▶ [PROBLEM DETAILS]
Of all the lines in the material, count those containing the string "PROJECT" and write only the resulting number.

▶ [MATERIAL FOR THIS TASK]
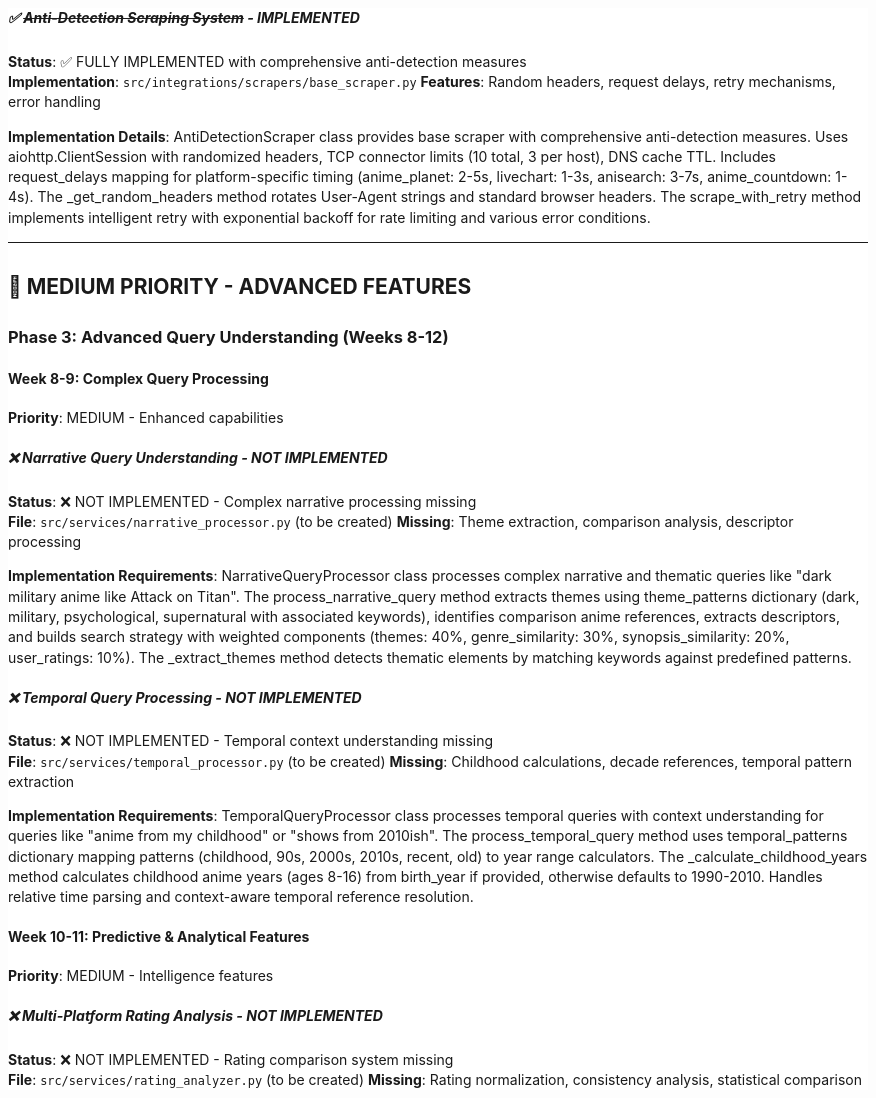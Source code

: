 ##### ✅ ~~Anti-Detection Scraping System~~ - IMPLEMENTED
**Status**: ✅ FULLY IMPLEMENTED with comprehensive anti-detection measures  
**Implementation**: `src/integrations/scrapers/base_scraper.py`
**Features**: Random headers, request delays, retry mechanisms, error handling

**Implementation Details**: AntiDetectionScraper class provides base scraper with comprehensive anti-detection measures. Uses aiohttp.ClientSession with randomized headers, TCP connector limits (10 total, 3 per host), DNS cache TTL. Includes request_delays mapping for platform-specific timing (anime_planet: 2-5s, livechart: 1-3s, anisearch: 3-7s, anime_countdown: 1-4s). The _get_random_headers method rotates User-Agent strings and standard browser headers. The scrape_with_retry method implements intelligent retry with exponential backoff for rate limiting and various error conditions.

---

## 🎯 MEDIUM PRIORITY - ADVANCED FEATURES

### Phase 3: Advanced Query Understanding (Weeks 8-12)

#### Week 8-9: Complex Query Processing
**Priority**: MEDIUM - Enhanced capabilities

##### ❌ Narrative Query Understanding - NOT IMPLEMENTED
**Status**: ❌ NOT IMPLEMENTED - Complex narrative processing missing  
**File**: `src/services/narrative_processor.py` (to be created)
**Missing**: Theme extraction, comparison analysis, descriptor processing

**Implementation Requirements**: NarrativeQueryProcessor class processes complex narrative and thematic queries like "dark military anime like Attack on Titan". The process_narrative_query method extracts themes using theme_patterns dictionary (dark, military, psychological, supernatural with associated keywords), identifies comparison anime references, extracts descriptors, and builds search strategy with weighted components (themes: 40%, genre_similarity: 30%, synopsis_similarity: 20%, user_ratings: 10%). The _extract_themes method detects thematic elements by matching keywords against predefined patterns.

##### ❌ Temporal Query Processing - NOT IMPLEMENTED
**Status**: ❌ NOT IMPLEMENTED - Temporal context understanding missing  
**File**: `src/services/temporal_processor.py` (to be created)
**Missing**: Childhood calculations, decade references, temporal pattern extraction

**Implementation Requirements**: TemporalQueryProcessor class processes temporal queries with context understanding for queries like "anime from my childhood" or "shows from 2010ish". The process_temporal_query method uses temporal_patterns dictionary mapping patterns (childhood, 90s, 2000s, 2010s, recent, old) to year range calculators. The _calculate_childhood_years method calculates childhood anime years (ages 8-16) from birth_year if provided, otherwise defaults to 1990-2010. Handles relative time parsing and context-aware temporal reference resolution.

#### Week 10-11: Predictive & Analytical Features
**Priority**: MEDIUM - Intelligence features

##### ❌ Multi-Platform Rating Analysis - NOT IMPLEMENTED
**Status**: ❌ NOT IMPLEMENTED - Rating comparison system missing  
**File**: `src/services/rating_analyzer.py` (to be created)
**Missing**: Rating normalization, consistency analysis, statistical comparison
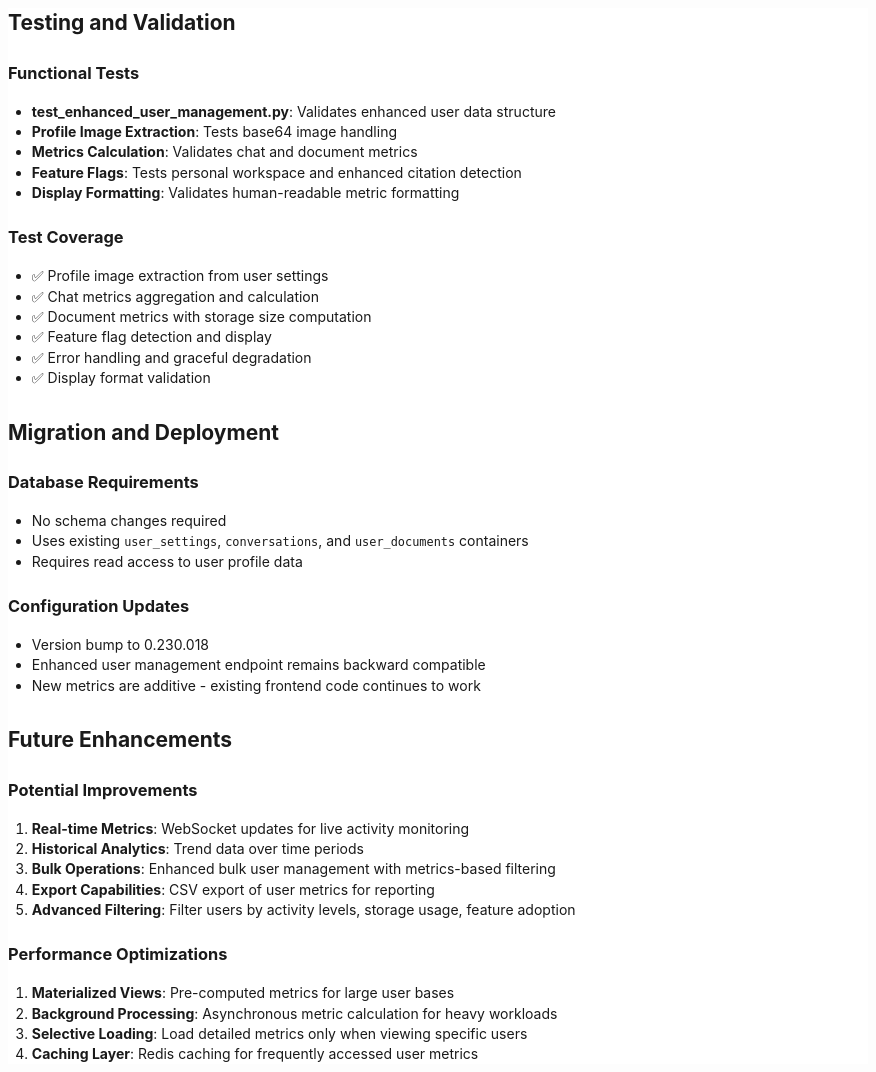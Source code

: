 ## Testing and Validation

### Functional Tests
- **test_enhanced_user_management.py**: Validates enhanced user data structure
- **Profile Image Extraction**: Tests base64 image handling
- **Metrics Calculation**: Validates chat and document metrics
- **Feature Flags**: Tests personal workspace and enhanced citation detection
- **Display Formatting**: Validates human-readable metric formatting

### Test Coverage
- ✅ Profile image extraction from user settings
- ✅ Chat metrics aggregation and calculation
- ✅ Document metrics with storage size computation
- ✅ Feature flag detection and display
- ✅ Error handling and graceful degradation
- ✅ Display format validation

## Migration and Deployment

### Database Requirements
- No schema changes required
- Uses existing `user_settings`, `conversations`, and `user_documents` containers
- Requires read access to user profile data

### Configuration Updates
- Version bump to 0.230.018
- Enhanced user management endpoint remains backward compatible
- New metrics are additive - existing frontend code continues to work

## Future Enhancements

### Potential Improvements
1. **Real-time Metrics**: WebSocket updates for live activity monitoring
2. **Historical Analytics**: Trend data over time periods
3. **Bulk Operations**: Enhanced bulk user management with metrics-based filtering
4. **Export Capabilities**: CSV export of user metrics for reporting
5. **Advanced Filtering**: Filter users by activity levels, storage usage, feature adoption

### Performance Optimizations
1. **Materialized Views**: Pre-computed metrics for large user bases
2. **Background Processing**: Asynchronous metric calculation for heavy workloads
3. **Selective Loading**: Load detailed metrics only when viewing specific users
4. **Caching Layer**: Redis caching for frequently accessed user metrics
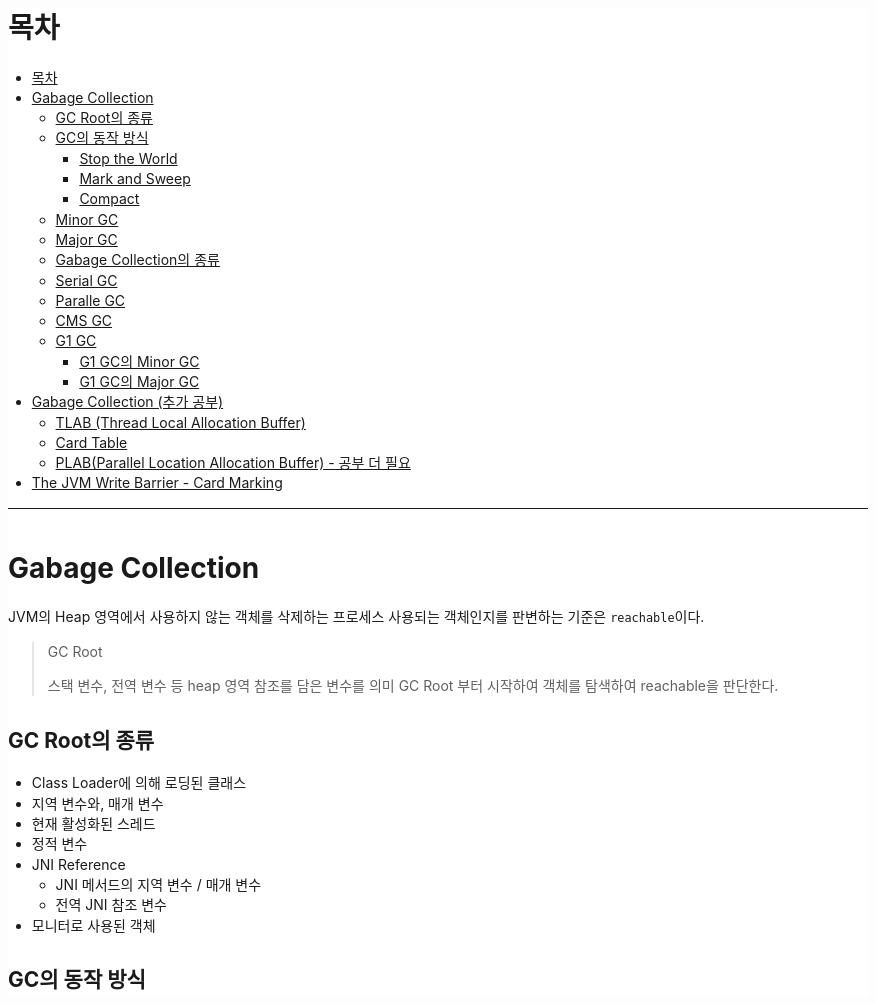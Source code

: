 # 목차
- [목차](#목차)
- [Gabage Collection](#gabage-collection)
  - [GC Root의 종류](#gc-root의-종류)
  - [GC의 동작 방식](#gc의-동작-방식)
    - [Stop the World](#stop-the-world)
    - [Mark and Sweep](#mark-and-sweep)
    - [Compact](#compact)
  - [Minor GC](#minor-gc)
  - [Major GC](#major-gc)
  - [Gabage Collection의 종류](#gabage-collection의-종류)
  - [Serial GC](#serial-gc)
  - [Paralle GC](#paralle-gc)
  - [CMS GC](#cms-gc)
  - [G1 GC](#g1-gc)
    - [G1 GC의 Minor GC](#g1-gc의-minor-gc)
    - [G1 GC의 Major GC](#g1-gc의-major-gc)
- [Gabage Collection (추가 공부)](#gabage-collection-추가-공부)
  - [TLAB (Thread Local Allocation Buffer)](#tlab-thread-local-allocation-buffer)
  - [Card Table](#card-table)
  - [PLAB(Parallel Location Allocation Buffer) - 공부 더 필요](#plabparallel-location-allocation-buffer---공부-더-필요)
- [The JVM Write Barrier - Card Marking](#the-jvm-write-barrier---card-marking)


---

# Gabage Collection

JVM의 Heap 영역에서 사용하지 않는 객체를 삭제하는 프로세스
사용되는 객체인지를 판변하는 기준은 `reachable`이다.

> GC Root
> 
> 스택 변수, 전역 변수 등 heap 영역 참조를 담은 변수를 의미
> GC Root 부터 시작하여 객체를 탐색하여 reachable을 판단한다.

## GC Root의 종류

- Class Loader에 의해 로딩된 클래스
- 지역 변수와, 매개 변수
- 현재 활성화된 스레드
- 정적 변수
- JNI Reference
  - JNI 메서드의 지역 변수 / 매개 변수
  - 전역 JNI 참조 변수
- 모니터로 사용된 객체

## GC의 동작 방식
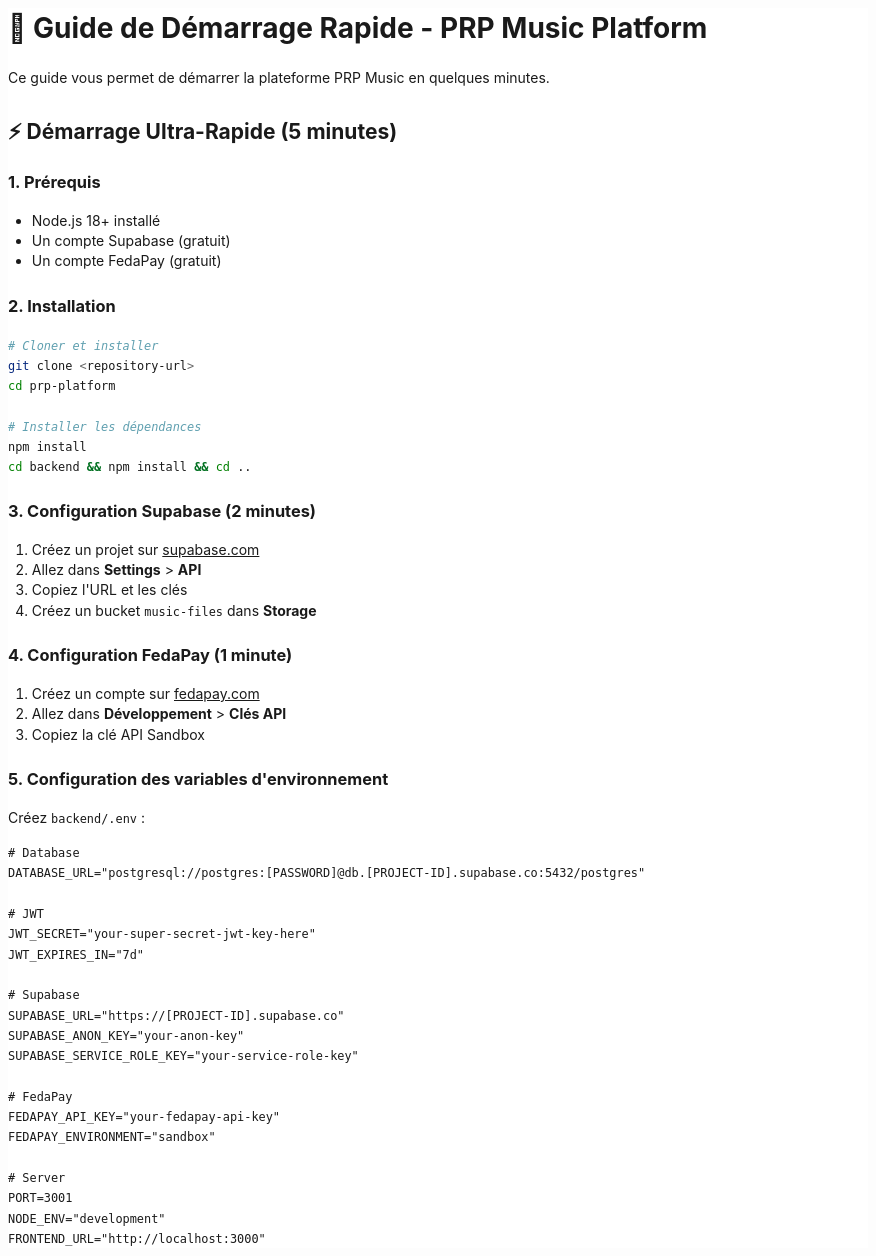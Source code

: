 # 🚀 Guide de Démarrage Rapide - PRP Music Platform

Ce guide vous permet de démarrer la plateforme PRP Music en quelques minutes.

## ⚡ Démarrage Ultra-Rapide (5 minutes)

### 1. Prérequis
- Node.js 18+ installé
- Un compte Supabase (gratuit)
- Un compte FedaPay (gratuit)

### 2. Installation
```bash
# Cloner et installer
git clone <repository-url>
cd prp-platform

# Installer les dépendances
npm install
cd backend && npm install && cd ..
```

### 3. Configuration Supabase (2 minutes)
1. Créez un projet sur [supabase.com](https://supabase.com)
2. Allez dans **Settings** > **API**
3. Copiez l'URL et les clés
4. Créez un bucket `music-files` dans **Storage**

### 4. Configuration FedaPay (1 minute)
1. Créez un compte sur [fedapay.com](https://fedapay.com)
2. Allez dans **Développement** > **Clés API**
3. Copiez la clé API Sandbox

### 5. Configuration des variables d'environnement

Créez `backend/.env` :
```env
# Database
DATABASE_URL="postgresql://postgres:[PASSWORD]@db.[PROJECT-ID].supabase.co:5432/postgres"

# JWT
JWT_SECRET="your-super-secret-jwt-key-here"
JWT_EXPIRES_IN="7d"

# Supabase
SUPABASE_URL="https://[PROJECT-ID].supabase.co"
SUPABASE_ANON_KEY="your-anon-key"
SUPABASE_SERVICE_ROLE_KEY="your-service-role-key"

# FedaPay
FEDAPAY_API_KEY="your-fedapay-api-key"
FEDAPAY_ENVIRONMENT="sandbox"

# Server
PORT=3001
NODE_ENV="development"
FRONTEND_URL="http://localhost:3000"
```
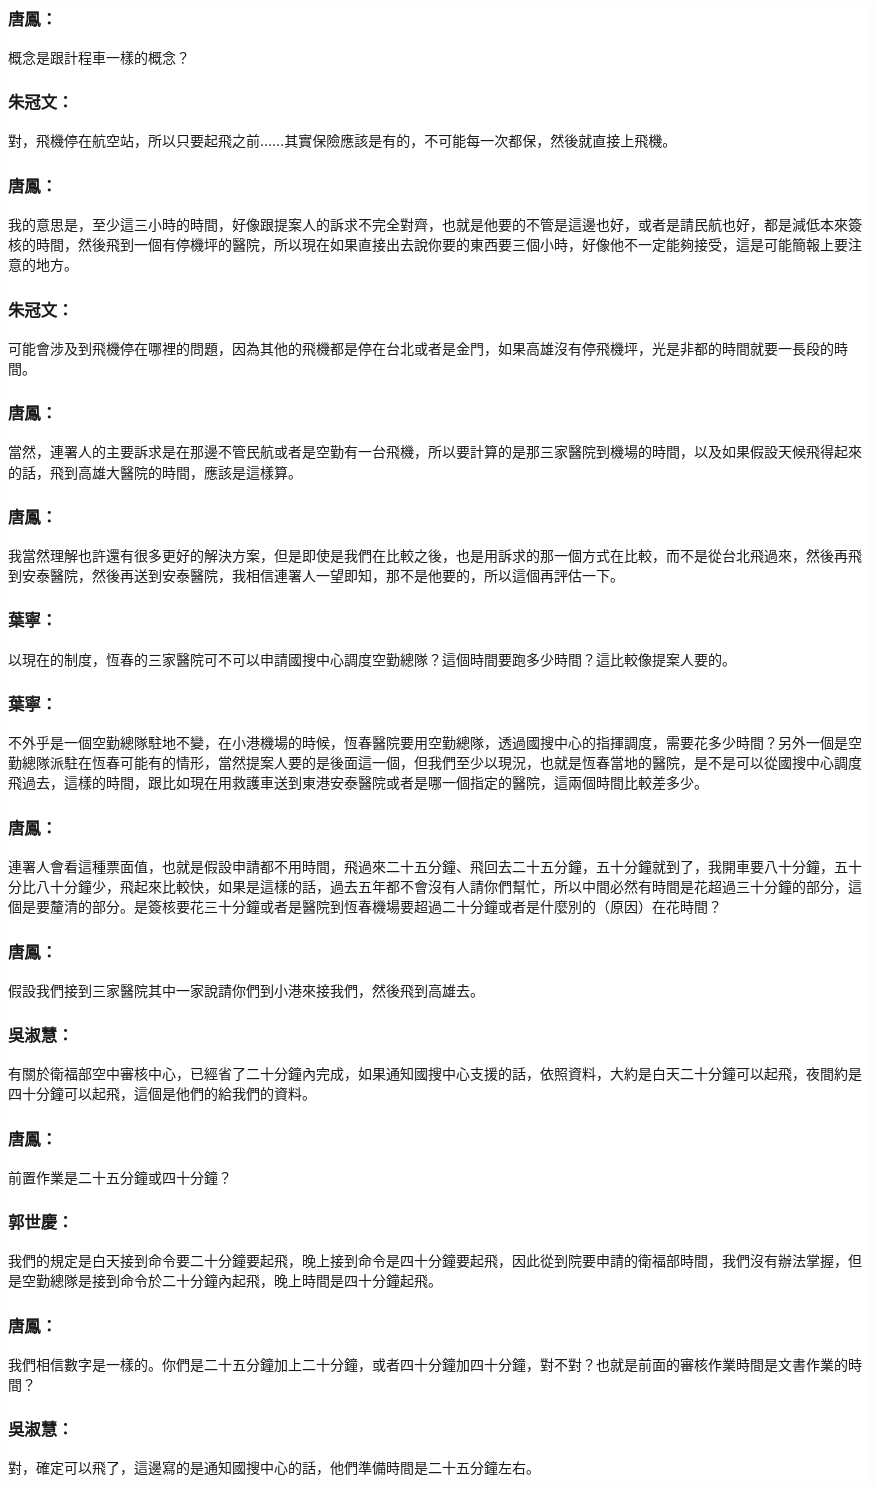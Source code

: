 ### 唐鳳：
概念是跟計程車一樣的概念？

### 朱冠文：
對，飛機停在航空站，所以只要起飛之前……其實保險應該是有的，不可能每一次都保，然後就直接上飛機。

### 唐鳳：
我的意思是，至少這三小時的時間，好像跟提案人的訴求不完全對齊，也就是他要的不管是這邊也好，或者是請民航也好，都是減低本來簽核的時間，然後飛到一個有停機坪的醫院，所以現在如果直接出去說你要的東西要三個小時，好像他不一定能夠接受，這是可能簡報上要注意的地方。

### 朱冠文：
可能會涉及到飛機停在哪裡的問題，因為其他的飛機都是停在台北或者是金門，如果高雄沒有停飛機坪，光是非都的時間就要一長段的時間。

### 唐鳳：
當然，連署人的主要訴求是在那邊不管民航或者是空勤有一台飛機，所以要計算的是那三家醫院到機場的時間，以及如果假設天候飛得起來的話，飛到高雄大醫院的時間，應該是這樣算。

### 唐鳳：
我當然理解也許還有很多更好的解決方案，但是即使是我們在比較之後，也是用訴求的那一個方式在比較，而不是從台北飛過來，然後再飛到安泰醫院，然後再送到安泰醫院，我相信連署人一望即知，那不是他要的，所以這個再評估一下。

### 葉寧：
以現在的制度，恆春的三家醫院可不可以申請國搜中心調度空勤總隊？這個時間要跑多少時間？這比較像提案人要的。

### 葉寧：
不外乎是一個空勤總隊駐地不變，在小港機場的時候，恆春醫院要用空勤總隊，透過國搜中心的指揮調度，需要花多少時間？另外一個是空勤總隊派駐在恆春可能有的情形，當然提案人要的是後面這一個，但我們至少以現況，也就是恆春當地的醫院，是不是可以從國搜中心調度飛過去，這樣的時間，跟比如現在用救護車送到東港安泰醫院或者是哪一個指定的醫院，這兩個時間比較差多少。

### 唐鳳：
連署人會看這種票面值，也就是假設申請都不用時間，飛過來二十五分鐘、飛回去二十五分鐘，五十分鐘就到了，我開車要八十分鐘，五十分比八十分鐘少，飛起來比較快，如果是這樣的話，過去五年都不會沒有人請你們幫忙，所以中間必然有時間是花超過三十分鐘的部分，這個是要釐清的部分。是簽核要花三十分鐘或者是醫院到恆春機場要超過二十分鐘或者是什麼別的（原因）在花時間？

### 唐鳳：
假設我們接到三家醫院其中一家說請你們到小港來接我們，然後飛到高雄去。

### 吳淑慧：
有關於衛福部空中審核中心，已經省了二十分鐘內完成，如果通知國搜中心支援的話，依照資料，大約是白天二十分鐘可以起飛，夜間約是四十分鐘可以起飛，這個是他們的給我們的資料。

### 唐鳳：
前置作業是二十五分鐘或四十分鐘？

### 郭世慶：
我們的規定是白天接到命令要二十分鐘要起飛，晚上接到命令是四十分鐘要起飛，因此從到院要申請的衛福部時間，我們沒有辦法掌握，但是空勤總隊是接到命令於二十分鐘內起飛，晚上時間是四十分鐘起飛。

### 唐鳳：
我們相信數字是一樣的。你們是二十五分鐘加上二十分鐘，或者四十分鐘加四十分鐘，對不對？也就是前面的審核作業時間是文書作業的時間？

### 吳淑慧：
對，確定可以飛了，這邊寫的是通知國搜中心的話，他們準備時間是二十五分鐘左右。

▶ [YOUR SOLUTION]
2